* ASSIGNMENT
Filter the data below for the string "multi" and copy each matching line.

(Beginning of RECORDED INFORMATION)

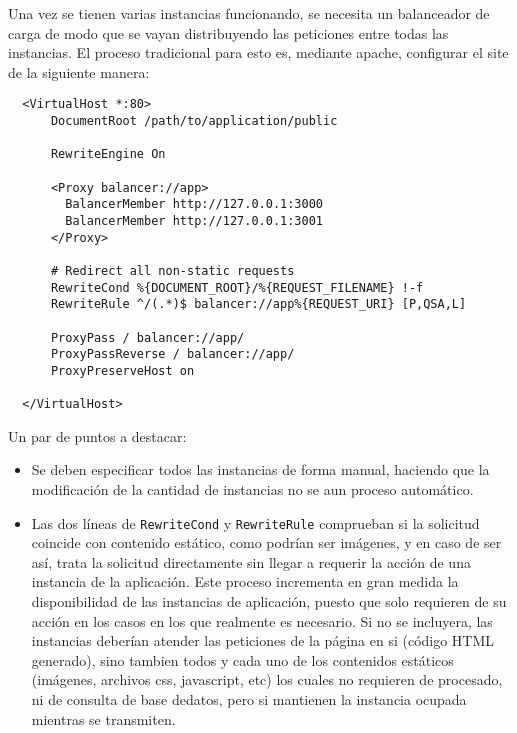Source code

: Una vez se tienen varias instancias funcionando, se necesita un balanceador de carga de modo que se vayan distribuyendo las peticiones entre todas las instancias. El proceso tradicional para esto es, mediante apache, configurar el site de la siguiente manera:

\begin{verbatim}
  <VirtualHost *:80>
      DocumentRoot /path/to/application/public
      
      RewriteEngine On
      
      <Proxy balancer://app>
        BalancerMember http://127.0.0.1:3000
        BalancerMember http://127.0.0.1:3001
      </Proxy>
      
      # Redirect all non-static requests
      RewriteCond %{DOCUMENT_ROOT}/%{REQUEST_FILENAME} !-f
      RewriteRule ^/(.*)$ balancer://app%{REQUEST_URI} [P,QSA,L]

      ProxyPass / balancer://app/
      ProxyPassReverse / balancer://app/
      ProxyPreserveHost on
      
  </VirtualHost>
\end{verbatim}

Un par de puntos a destacar:

\begin{itemize}
  \item Se deben especificar todos las instancias de forma manual, haciendo que la modificación de la cantidad de instancias no se aun proceso automático.
  \item Las dos líneas de \texttt{RewriteCond} y \texttt{RewriteRule} comprueban si la solicitud coincide con contenido estático, como podrían ser imágenes, y en caso de ser así, trata la solicitud directamente sin llegar a requerir la acción de una instancia de la aplicación. Este proceso incrementa en gran medida la disponibilidad de las instancias de aplicación, puesto que solo requieren de su acción en los casos en los que realmente es necesario. Si no se incluyera, las instancias deberían atender las peticiones de la página en si (código HTML generado), sino tambien todos y cada uno de los contenidos estáticos (imágenes, archivos css, javascript, etc) los cuales no requieren de procesado, ni de consulta de base dedatos, pero si mantienen la instancia ocupada mientras se transmiten.
\end{itemize}


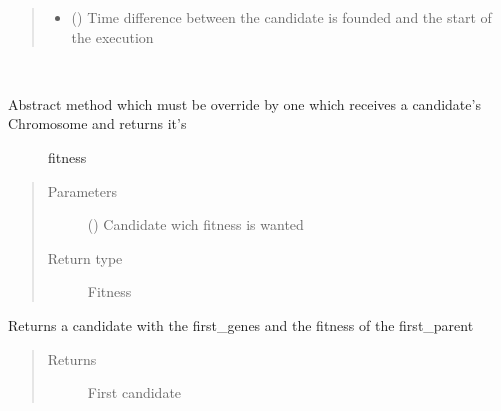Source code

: \documentclass[letterpaper,10pt,english]{sphinxmanual}
\begin{document}
\begin{fulllineitems}
\begin{fulllineitems}
\begin{quote}
\begin{description}
\begin{itemize}
\item {} 
\sphinxAtStartPar
{} () \textendash{} Time difference between the candidate is founded and the start of the execution

\end{itemize}

\end{description}\end{quote}

\end{fulllineitems}


\begin{fulllineitems}
\label{\detokenize{genetic:genetic.Genetic.get_fitness}}~\begin{description}
\item[{Abstract method which must be override by one which receives a candidate’s Chromosome and returns it’s}] \leavevmode
\sphinxAtStartPar
fitness

\end{description}
\begin{quote}\begin{description}
\item[{Parameters}] \leavevmode
\sphinxAtStartPar
{} () \textendash{} Candidate wich fitness is wanted

\item[{Return type}] \leavevmode
\sphinxAtStartPar
Fitness

\end{description}\end{quote}

\end{fulllineitems}


\begin{fulllineitems}
\label{\detokenize{genetic:genetic.Genetic.load}}
\sphinxAtStartPar
Returns a candidate with the first\_genes and the fitness of the first\_parent
\begin{quote}\begin{description}
\item[{Returns}] \leavevmode
\sphinxAtStartPar
First candidate


\end{description}
\end{quote}
\end{fulllineitems}
\end{fulllineitems}
\end{document}
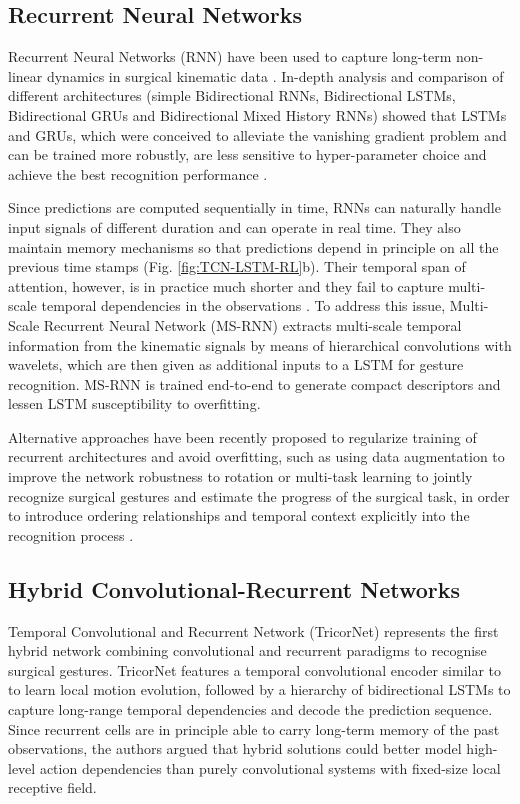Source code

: \documentclass[journal]{IEEEtran}
\begin{document}
\subsection{Recurrent Neural Networks}

Recurrent Neural Networks (RNN) have been used to capture long-term non-linear dynamics in surgical kinematic data \cite{dipietro2016}. 
In-depth analysis and comparison of different architectures (simple Bidirectional RNNs, Bidirectional LSTMs, Bidirectional GRUs and Bidirectional Mixed History RNNs) showed that LSTMs and GRUs, which were conceived to alleviate the vanishing gradient problem and can be trained more robustly, are less sensitive to hyper-parameter choice and achieve the best recognition performance \cite{DiPietro2019}.

Since predictions are computed sequentially in time, RNNs can naturally handle input signals of different duration and can operate in real time.
They also maintain memory mechanisms so that predictions depend in principle on all the previous time stamps (Fig. \ref{fig:TCN-LSTM-RL}b). Their temporal span of attention, however, is in practice much shorter and they fail to capture multi-scale temporal dependencies in the observations \cite{Gurcan2019}.
To address this issue, Multi-Scale Recurrent Neural Network (MS-RNN) \cite{Gurcan2019} extracts multi-scale temporal information from the kinematic signals by means of hierarchical convolutions with wavelets, which are then given as additional inputs to a LSTM for gesture recognition. MS-RNN is trained end-to-end to generate compact descriptors and lessen LSTM susceptibility to overfitting.

Alternative approaches have been recently proposed to regularize training of recurrent architectures and avoid overfitting, such as using data augmentation to improve the network robustness to rotation \cite{Itzkovich2019} or multi-task learning to jointly recognize surgical gestures and estimate the progress of the surgical task, in order to introduce ordering relationships and temporal context explicitly into the recognition process \cite{VanAmsterdam2020}.


\subsection{Hybrid Convolutional-Recurrent Networks}

Temporal Convolutional and Recurrent Network (TricorNet) \cite{Ding2017} represents the first hybrid network combining convolutional and recurrent paradigms to recognise surgical gestures. TricorNet features a temporal convolutional encoder similar to \cite{Lea2016tcnECCV} to learn local motion evolution, followed by a hierarchy of bidirectional LSTMs to capture long-range temporal dependencies and decode the prediction sequence.
Since recurrent cells are in principle able to carry long-term memory of the past observations, the authors argued that hybrid solutions could better model high-level action dependencies than purely convolutional systems with fixed-size local receptive field.
\end{document}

(End of RECORDED INFORMATION)

* ANSWER FOR THIS EXERCISE
They also maintain memory mechanisms so that predictions depend in principle on all the previous time stamps (Fig. \ref{fig:TCN-LSTM-RL}b). Their temporal span of attention, however, is in practice much shorter and they fail to capture multi-scale temporal dependencies in the observations \cite{Gurcan2019}.
To address this issue, Multi-Scale Recurrent Neural Network (MS-RNN) \cite{Gurcan2019} extracts multi-scale temporal information from the kinematic signals by means of hierarchical convolutions with wavelets, which are then given as additional inputs to a LSTM for gesture recognition. MS-RNN is trained end-to-end to generate compact descriptors and lessen LSTM susceptibility to overfitting.
Alternative approaches have been recently proposed to regularize training of recurrent architectures and avoid overfitting, such as using data augmentation to improve the network robustness to rotation \cite{Itzkovich2019} or multi-task learning to jointly recognize surgical gestures and estimate the progress of the surgical task, in order to introduce ordering relationships and temporal context explicitly into the recognition process \cite{VanAmsterdam2020}.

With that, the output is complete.